Ampelita gaudens

Scientific classification
- Kingdom: Animalia
- Phylum: Mollusca
- Class: Gastropoda
- Order: Stylommatophora
- Family: Acavidae
- Genus: Ampelita
- Species: A. gaudens
- Binomial name: Ampelita gaudens (Mabille, 1884)
- Synonyms: Helix (Ampelita) lanciformis O. Boettger, 1889 (junior synonym); Helix gaudens Mabille, 1884 (original combination);

= Ampelita gaudens =

- Authority: (Mabille, 1884)
- Synonyms: Helix (Ampelita) lanciformis O. Boettger, 1889 (junior synonym), Helix gaudens Mabille, 1884 (original combination)

Species of gastropod

Ampelita gaudens is a species of tropical air-breathing land snail, a terrestrial pulmonate gastropod mollusk in the family Acavidae.

- Varieties
- Ampelita gaudens var. campbelliana (Pilsbry in Tryon, 1890)
- Ampelita gaudens var. gaudens (Mabille, 1884)
- Ampelita gaudens var. macrogranulosa Fischer-Piette, C. P. Blanc, F. Blanc & F. Salvat, 1994
- Ampelita gaudens var. nossibeensis O. Boettger, 1889

==Description==
The height of the shell attains 27 mm, its diameter 63 mm.

(Original description in Latin) This brown shell features a wide, deep umbilicus that allows a view to the apex. Its shape is discoid-subdepressed, solid yet lightweight. The shell is very finely punctuated near the suture, while the remaining upper surface is malleated and irregularly striated. The apex is only slightly raised. Five and a quarter rapidly growing, convex whorls are separated by a distinct suture. The body whorl is very large, with a slightly fragmented keel along its equator.

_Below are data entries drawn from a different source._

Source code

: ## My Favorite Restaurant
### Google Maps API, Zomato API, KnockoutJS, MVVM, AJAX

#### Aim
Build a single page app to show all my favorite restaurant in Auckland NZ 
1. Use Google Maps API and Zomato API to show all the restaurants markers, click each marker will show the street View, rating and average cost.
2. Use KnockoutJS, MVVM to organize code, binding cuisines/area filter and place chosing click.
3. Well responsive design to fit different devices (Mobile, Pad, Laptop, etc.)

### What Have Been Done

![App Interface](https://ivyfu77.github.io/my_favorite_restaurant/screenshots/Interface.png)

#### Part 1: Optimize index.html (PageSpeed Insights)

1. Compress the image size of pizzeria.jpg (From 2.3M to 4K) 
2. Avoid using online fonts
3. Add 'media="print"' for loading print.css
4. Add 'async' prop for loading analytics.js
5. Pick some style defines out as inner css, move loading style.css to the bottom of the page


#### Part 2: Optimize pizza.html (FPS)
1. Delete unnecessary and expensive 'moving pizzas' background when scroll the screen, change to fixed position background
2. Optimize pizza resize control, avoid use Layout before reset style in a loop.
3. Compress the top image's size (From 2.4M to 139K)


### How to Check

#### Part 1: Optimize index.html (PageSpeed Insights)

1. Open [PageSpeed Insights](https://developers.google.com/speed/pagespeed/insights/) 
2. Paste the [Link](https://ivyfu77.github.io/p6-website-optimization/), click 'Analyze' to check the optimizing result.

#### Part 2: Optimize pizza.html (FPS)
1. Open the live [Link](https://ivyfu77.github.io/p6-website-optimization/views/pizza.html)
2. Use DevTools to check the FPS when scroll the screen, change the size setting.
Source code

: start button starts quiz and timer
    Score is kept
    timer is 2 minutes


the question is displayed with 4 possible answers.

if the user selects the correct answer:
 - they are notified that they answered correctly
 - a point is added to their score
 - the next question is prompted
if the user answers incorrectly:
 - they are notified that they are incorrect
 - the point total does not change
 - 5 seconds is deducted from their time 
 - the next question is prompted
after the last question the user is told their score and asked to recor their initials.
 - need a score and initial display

Near the aperture, the body whorl descends abruptly and significantly. The base exhibits a slight flat area around the umbilicus and small growth riblets covered in tiny granules. A yellowish band encircles the umbilicus. The aperture is very oblique, elongated, with nearly parallel upper and lower edges. Its interior is a pale grayish-blue. The peristome is shortly reflected. The columella is slightly dilated at the top but does not extend over the umbilicus.

==Distribution==
This species is endemic to Madagascar.